═════ Supplied data ═════

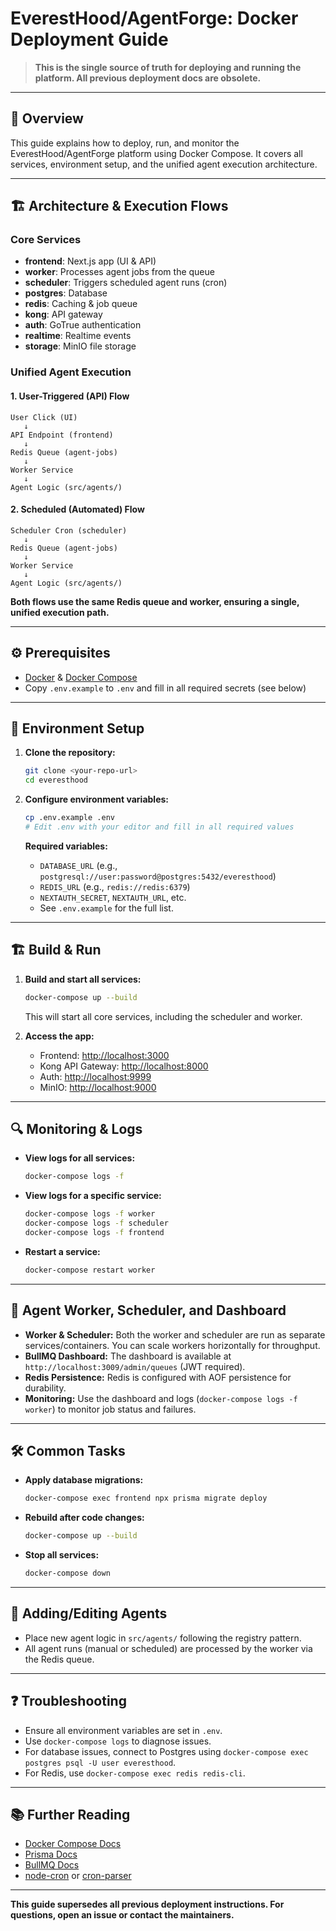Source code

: # EverestHood/AgentForge: Docker Deployment Guide

> **This is the single source of truth for deploying and running the platform. All previous deployment docs are obsolete.**

---

## 🚀 Overview

This guide explains how to deploy, run, and monitor the EverestHood/AgentForge platform using Docker Compose. It covers all services, environment setup, and the unified agent execution architecture.

---

## 🏗️ Architecture & Execution Flows

### **Core Services**
- **frontend**: Next.js app (UI & API)
- **worker**: Processes agent jobs from the queue
- **scheduler**: Triggers scheduled agent runs (cron)
- **postgres**: Database
- **redis**: Caching & job queue
- **kong**: API gateway
- **auth**: GoTrue authentication
- **realtime**: Realtime events
- **storage**: MinIO file storage

### **Unified Agent Execution**

#### 1. **User-Triggered (API) Flow**
```
User Click (UI)
   ↓
API Endpoint (frontend)
   ↓
Redis Queue (agent-jobs)
   ↓
Worker Service
   ↓
Agent Logic (src/agents/)
```

#### 2. **Scheduled (Automated) Flow**
```
Scheduler Cron (scheduler)
   ↓
Redis Queue (agent-jobs)
   ↓
Worker Service
   ↓
Agent Logic (src/agents/)
```

**Both flows use the same Redis queue and worker, ensuring a single, unified execution path.**

---

## ⚙️ Prerequisites
- [Docker](https://www.docker.com/get-started) & [Docker Compose](https://docs.docker.com/compose/)
- Copy `.env.example` to `.env` and fill in all required secrets (see below)

---

## 📝 Environment Setup

1. **Clone the repository:**
   ```bash
   git clone <your-repo-url>
   cd everesthood
   ```

2. **Configure environment variables:**
   ```bash
   cp .env.example .env
   # Edit .env with your editor and fill in all required values
   ```
   **Required variables:**
   - `DATABASE_URL` (e.g., `postgresql://user:password@postgres:5432/everesthood`)
   - `REDIS_URL` (e.g., `redis://redis:6379`)
   - `NEXTAUTH_SECRET`, `NEXTAUTH_URL`, etc.
   - See `.env.example` for the full list.

---

## 🏗️ Build & Run

1. **Build and start all services:**
   ```bash
   docker-compose up --build
   ```
   This will start all core services, including the scheduler and worker.

2. **Access the app:**
   - Frontend: [http://localhost:3000](http://localhost:3000)
   - Kong API Gateway: [http://localhost:8000](http://localhost:8000)
   - Auth: [http://localhost:9999](http://localhost:9999)
   - MinIO: [http://localhost:9000](http://localhost:9000)

---

## 🔍 Monitoring & Logs

- **View logs for all services:**
  ```bash
  docker-compose logs -f
  ```
- **View logs for a specific service:**
  ```bash
  docker-compose logs -f worker
  docker-compose logs -f scheduler
  docker-compose logs -f frontend
  ```
- **Restart a service:**
  ```bash
  docker-compose restart worker
  ```

---

## 🧠 Agent Worker, Scheduler, and Dashboard

- **Worker & Scheduler:** Both the worker and scheduler are run as separate services/containers. You can scale workers horizontally for throughput.
- **BullMQ Dashboard:** The dashboard is available at `http://localhost:3009/admin/queues` (JWT required).
- **Redis Persistence:** Redis is configured with AOF persistence for durability.
- **Monitoring:** Use the dashboard and logs (`docker-compose logs -f worker`) to monitor job status and failures.

---

## 🛠️ Common Tasks

- **Apply database migrations:**
  ```bash
  docker-compose exec frontend npx prisma migrate deploy
  ```
- **Rebuild after code changes:**
  ```bash
  docker-compose up --build
  ```
- **Stop all services:**
  ```bash
  docker-compose down
  ```

---

## 🧩 Adding/Editing Agents
- Place new agent logic in `src/agents/` following the registry pattern.
- All agent runs (manual or scheduled) are processed by the worker via the Redis queue.

---

## ❓ Troubleshooting
- Ensure all environment variables are set in `.env`.
- Use `docker-compose logs` to diagnose issues.
- For database issues, connect to Postgres using `docker-compose exec postgres psql -U user everesthood`.
- For Redis, use `docker-compose exec redis redis-cli`.

---

## 📚 Further Reading
- [Docker Compose Docs](https://docs.docker.com/compose/)
- [Prisma Docs](https://www.prisma.io/docs/)
- [BullMQ Docs](https://docs.bullmq.io/)
- [node-cron](https://www.npmjs.com/package/node-cron) or [cron-parser](https://www.npmjs.com/package/cron-parser)

---

**This guide supersedes all previous deployment instructions. For questions, open an issue or contact the maintainers.**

═════

● Activity:
Your task is to repeat the opening line of the entries above and each line after it, ending with the line that has "- Frontend: [http://localhost:3000](http://localhost:3000)". Do not include the pictures.

● Problem solution:
Source code

: # EverestHood/AgentForge: Docker Deployment Guide

> **This is the single source of truth for deploying and running the platform. All previous deployment docs are obsolete.**

---

## 🚀 Overview

This guide explains how to deploy, run, and monitor the EverestHood/AgentForge platform using Docker Compose. It covers all services, environment setup, and the unified agent execution architecture.

---

## 🏗️ Architecture & Execution Flows

### **Core Services**
- **frontend**: Next.js app (UI & API)
- **worker**: Processes agent jobs from the queue
- **scheduler**: Triggers scheduled agent runs (cron)
- **postgres**: Database
- **redis**: Caching & job queue
- **kong**: API gateway
- **auth**: GoTrue authentication
- **realtime**: Realtime events
- **storage**: MinIO file storage

### **Unified Agent Execution**

#### 1. **User-Triggered (API) Flow**
```
User Click (UI)
   ↓
API Endpoint (frontend)
   ↓
Redis Queue (agent-jobs)
   ↓
Worker Service
   ↓
Agent Logic (src/agents/)
```

#### 2. **Scheduled (Automated) Flow**
```
Scheduler Cron (scheduler)
   ↓
Redis Queue (agent-jobs)
   ↓
Worker Service
   ↓
Agent Logic (src/agents/)
```

**Both flows use the same Redis queue and worker, ensuring a single, unified execution path.**

---

## ⚙️ Prerequisites
- [Docker](https://www.docker.com/get-started) & [Docker Compose](https://docs.docker.com/compose/)
- Copy `.env.example` to `.env` and fill in all required secrets (see below)

---

## 📝 Environment Setup

1. **Clone the repository:**
   ```bash
   git clone <your-repo-url>
   cd everesthood
   ```

2. **Configure environment variables:**
   ```bash
   cp .env.example .env
   # Edit .env with your editor and fill in all required values
   ```
   **Required variables:**
   - `DATABASE_URL` (e.g., `postgresql://user:password@postgres:5432/everesthood`)
   - `REDIS_URL` (e.g., `redis://redis:6379`)
   - `NEXTAUTH_SECRET`, `NEXTAUTH_URL`, etc.
   - See `.env.example` for the full list.

---

## 🏗️ Build & Run

1. **Build and start all services:**
   ```bash
   docker-compose up --build
   ```
   This will start all core services, including the scheduler and worker.

2. **Access the app:**
   - Frontend: [http://localhost:3000](http://localhost:3000)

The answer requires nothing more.